◆ **Instructions for the task**: Copy out the entries that follow. Leave none out.

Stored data
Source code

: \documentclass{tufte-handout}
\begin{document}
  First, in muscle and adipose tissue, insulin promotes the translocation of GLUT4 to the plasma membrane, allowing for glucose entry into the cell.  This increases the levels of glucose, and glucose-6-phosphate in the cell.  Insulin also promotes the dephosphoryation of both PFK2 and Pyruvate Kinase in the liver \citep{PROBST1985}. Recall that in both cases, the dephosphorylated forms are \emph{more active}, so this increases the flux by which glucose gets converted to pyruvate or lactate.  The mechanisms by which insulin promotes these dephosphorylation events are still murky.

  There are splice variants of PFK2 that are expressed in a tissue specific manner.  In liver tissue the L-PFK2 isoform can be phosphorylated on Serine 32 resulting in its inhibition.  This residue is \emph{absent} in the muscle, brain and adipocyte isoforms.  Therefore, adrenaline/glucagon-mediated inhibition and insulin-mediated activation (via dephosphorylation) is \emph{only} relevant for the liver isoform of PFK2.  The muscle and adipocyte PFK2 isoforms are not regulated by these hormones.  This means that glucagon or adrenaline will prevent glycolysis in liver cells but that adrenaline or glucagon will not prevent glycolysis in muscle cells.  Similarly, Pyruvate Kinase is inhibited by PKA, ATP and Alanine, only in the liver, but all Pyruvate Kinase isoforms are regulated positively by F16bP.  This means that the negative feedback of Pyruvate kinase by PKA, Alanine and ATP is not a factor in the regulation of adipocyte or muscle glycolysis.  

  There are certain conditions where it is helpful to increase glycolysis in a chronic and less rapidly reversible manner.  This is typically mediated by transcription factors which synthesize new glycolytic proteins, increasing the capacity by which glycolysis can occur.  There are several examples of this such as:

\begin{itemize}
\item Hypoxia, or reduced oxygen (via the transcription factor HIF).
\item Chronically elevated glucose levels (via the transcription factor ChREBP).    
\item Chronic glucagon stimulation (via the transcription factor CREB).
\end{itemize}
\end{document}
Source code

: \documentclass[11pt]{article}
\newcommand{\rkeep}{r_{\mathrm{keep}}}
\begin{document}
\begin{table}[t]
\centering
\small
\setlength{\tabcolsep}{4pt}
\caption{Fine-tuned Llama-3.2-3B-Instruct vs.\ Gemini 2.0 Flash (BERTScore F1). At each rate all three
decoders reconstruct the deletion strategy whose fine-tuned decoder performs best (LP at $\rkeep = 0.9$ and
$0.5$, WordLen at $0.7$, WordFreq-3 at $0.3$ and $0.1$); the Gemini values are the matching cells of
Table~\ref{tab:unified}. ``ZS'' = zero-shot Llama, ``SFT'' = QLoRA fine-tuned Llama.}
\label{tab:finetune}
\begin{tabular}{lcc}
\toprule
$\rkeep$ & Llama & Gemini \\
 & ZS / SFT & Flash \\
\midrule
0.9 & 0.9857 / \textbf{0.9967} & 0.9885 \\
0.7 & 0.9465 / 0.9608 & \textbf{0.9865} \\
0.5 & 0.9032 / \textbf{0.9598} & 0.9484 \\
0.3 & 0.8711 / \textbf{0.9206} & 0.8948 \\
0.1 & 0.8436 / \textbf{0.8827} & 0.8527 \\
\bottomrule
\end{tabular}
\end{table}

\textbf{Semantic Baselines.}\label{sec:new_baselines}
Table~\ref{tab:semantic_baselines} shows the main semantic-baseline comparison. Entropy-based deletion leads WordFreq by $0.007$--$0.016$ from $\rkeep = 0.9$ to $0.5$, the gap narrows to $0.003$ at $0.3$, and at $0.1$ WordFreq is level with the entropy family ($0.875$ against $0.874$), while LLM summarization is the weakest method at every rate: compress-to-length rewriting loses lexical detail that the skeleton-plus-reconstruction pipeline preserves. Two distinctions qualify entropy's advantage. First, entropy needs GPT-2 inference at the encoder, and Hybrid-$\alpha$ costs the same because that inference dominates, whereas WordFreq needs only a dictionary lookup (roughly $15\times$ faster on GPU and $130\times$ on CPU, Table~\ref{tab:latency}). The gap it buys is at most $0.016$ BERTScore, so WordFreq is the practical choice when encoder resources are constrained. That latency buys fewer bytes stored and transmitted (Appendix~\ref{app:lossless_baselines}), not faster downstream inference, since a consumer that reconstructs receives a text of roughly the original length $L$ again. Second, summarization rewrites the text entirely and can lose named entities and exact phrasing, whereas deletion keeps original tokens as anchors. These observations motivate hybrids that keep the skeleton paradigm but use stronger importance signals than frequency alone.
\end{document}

◆ **Response to the task**:
Source code

: \documentclass{tufte-handout}
\begin{document}
  First, in muscle and adipose tissue, insulin promotes the translocation of GLUT4 to the plasma membrane, allowing for glucose entry into the cell.  This increases the levels of glucose, and glucose-6-phosphate in the cell.  Insulin also promotes the dephosphoryation of both PFK2 and Pyruvate Kinase in the liver \citep{PROBST1985}. Recall that in both cases, the dephosphorylated forms are \emph{more active}, so this increases the flux by which glucose gets converted to pyruvate or lactate.  The mechanisms by which insulin promotes these dephosphorylation events are still murky.

  There are splice variants of PFK2 that are expressed in a tissue specific manner.  In liver tissue the L-PFK2 isoform can be phosphorylated on Serine 32 resulting in its inhibition.  This residue is \emph{absent} in the muscle, brain and adipocyte isoforms.  Therefore, adrenaline/glucagon-mediated inhibition and insulin-mediated activation (via dephosphorylation) is \emph{only} relevant for the liver isoform of PFK2.  The muscle and adipocyte PFK2 isoforms are not regulated by these hormones.  This means that glucagon or adrenaline will prevent glycolysis in liver cells but that adrenaline or glucagon will not prevent glycolysis in muscle cells.  Similarly, Pyruvate Kinase is inhibited by PKA, ATP and Alanine, only in the liver, but all Pyruvate Kinase isoforms are regulated positively by F16bP.  This means that the negative feedback of Pyruvate kinase by PKA, Alanine and ATP is not a factor in the regulation of adipocyte or muscle glycolysis.  

  There are certain conditions where it is helpful to increase glycolysis in a chronic and less rapidly reversible manner.  This is typically mediated by transcription factors which synthesize new glycolytic proteins, increasing the capacity by which glycolysis can occur.  There are several examples of this such as:

\begin{itemize}
\item Hypoxia, or reduced oxygen (via the transcription factor HIF).
\item Chronically elevated glucose levels (via the transcription factor ChREBP).    
\item Chronic glucagon stimulation (via the transcription factor CREB).
\end{itemize}
\end{document}
Source code

: \documentclass[11pt]{article}
\newcommand{\rkeep}{r_{\mathrm{keep}}}
\begin{document}
\begin{table}[t]
\centering
\small
\setlength{\tabcolsep}{4pt}
\caption{Fine-tuned Llama-3.2-3B-Instruct vs.\ Gemini 2.0 Flash (BERTScore F1). At each rate all three
decoders reconstruct the deletion strategy whose fine-tuned decoder performs best (LP at $\rkeep = 0.9$ and
$0.5$, WordLen at $0.7$, WordFreq-3 at $0.3$ and $0.1$); the Gemini values are the matching cells of
Table~\ref{tab:unified}. ``ZS'' = zero-shot Llama, ``SFT'' = QLoRA fine-tuned Llama.}
\label{tab:finetune}
\begin{tabular}{lcc}
\toprule
$\rkeep$ & Llama & Gemini \\
 & ZS / SFT & Flash \\
\midrule
0.9 & 0.9857 / \textbf{0.9967} & 0.9885 \\
0.7 & 0.9465 / 0.9608 & \textbf{0.9865} \\
0.5 & 0.9032 / \textbf{0.9598} & 0.9484 \\
0.3 & 0.8711 / \textbf{0.9206} & 0.8948 \\
0.1 & 0.8436 / \textbf{0.8827} & 0.8527 \\
\bottomrule
\end{tabular}
\end{table}

\textbf{Semantic Baselines.}\label{sec:new_baselines}
Table~\ref{tab:semantic_baselines} shows the main semantic-baseline comparison. Entropy-based deletion leads WordFreq by $0.007$--$0.016$ from $\rkeep = 0.9$ to $0.5$, the gap narrows to $0.003$ at $0.3$, and at $0.1$ WordFreq is level with the entropy family ($0.875$ against $0.874$), while LLM summarization is the weakest method at every rate: compress-to-length rewriting loses lexical detail that the skeleton-plus-reconstruction pipeline preserves. Two distinctions qualify entropy's advantage. First, entropy needs GPT-2 inference at the encoder, and Hybrid-$\alpha$ costs the same because that inference dominates, whereas WordFreq needs only a dictionary lookup (roughly $15\times$ faster on GPU and $130\times$ on CPU, Table~\ref{tab:latency}). The gap it buys is at most $0.016$ BERTScore, so WordFreq is the practical choice when encoder resources are constrained. That latency buys fewer bytes stored and transmitted (Appendix~\ref{app:lossless_baselines}), not faster downstream inference, since a consumer that reconstructs receives a text of roughly the original length $L$ again. Second, summarization rewrites the text entirely and can lose named entities and exact phrasing, whereas deletion keeps original tokens as anchors. These observations motivate hybrids that keep the skeleton paradigm but use stronger importance signals than frequency alone.
\end{document}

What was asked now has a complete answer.